Parmi ceux que Young avait accepté d’aider, il y avait une famille qui squattait un vieil immeuble situé au 6 Rock City Road. Les futurs parents, Alexandra et Alejandro, avaient déjà deux petites filles. Ils avaient connu le médecin par l’entremise de Family of Woodstock, centre alternatif d’intervention d’urgence établi dans une maison victorienne biscornue de l’autre côté de la rue, au 5 Rock City Road. « Nous nous étions rendus là-bas à la recherche d’une communauté et pour faire partie de la “nation libre” de Woodstock », explique Alejandro Sela de Obarrio, qui avait trouvé un emploi dans un restaurant macrobiotique. Cet été-là, après que la municipalité eut condamné et barricadé le squat pour le démolir et aménager le stationnement d’une banque, la famille a acheté un petit autobus scolaire et commencé à camper dans les alentours. En septembre, quand la naissance du bébé était imminente, Alejandro et Alexandra ont loué un chalet de ski inoccupé à Big Indian, dans les Catskills, à l’écart de la route 28, environ quarante kilomètres au nord-ouest de Woodstock, et y ont fait venir le médecin.

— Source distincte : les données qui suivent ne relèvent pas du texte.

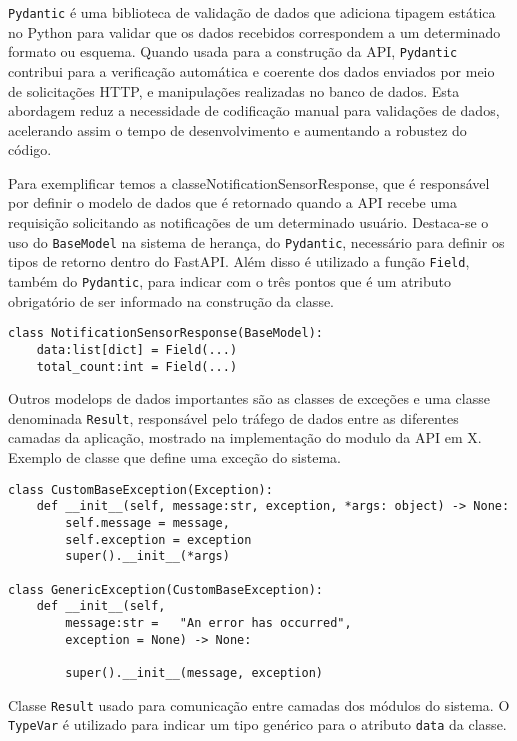 \texttt{Pydantic} é uma biblioteca de validação de dados que adiciona tipagem estática no Python para validar que os dados recebidos correspondem a um determinado formato ou esquema. Quando usada para a construção da \gls{API}, \texttt{Pydantic} contribui para a verificação automática e coerente dos dados enviados por meio de solicitações \gls{HTTP}, e manipulações realizadas no banco de dados. Esta abordagem reduz a necessidade de codificação manual para validações de dados, acelerando assim o tempo de desenvolvimento e aumentando a robustez do código.

Para exemplificar temos a  classeNotificationSensorResponse, que é responsável por definir o modelo de dados que é retornado quando a \gls{API} recebe uma requisição solicitando as notificações de um determinado usuário. Destaca-se o uso do \texttt{BaseModel} na sistema de herança, do \texttt{Pydantic}, necessário para definir os tipos de retorno dentro do FastAPI. Além disso é utilizado a função \texttt{Field}, também do \texttt{Pydantic}, para indicar com o três pontos que é um atributo obrigatório de ser informado na construção da classe.

\begin{verbatim}
class NotificationSensorResponse(BaseModel):
    data:list[dict] = Field(...)
    total_count:int = Field(...)
\end{verbatim}

Outros modelops de dados importantes são as classes de exceções e uma classe denominada \texttt{Result}, responsável pelo tráfego de dados entre as diferentes camadas da aplicação, mostrado na implementação do modulo da \gls{API} em X.%
Exemplo de classe que define uma exceção do sistema.
\begin{verbatim}
class CustomBaseException(Exception):
    def __init__(self, message:str, exception, *args: object) -> None:
        self.message = message,
        self.exception = exception
        super().__init__(*args)

class GenericException(CustomBaseException):
    def __init__(self,
        message:str =   "An error has occurred",
        exception = None) -> None:

        super().__init__(message, exception)
\end{verbatim}


Classe \texttt{Result} usado para comunicação entre camadas dos módulos do sistema. O \texttt{TypeVar} é utilizado para indicar um tipo genérico para o atributo \texttt{data} da classe.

Young voyageait étonnamment léger, même pour un hippie. Arrivé au chalet dans une camionnette bleue en compagnie d’un ami venu l’aider, il portait une salopette et un chapeau de paille, mais pas de chemise. En lieu et place d’un stéthoscope et d’une sacoche, il avait apporté un gallon de gros rouge californien. « Il a recommandé à Alexandra d’en boire beaucoup pour faciliter l’accouchement, raconte le père. Et il disait que son travail à lui serait plus facile s’il en buvait lui aussi. » Alexandra a refusé, mais s’est assise dehors avec les hommes pendant qu’ils buvaient, jusqu’à ce que les contractions soient si rapprochées qu’elle a dû rentrer pour s’allonger. L’accouchement s’est déroulé sans complications ; Alexandra avait déjà donné naissance à quatre filles (les deux premières issues d’un mariage précédent). Après avoir emmailloté le nouveau-né, ils l’ont déposé dans le tiroir d’une commode qui servait de berceau. « C’était un beau bébé en bonne santé », se souvient Alejandro.
Débordant de joie et de fierté, le nouveau papa s’est précipité vers le téléphone public d’une taverne voisine pour annoncer la bonne nouvelle à son père, qui vivait à Mexico. Il n’a pas eu l’accueil escompté : « Encore une fille ? s’est écrié le grand-père, incrédule. Ça t’en fait trois ! Tant que tu n’auras pas eu de garçon, ne m’appelle plus ! Et surtout pas à frais virés ! Ce n’est pas une nouvelle ! Garde ça pour toi ! » Blessé, Alejandro finira par en rire.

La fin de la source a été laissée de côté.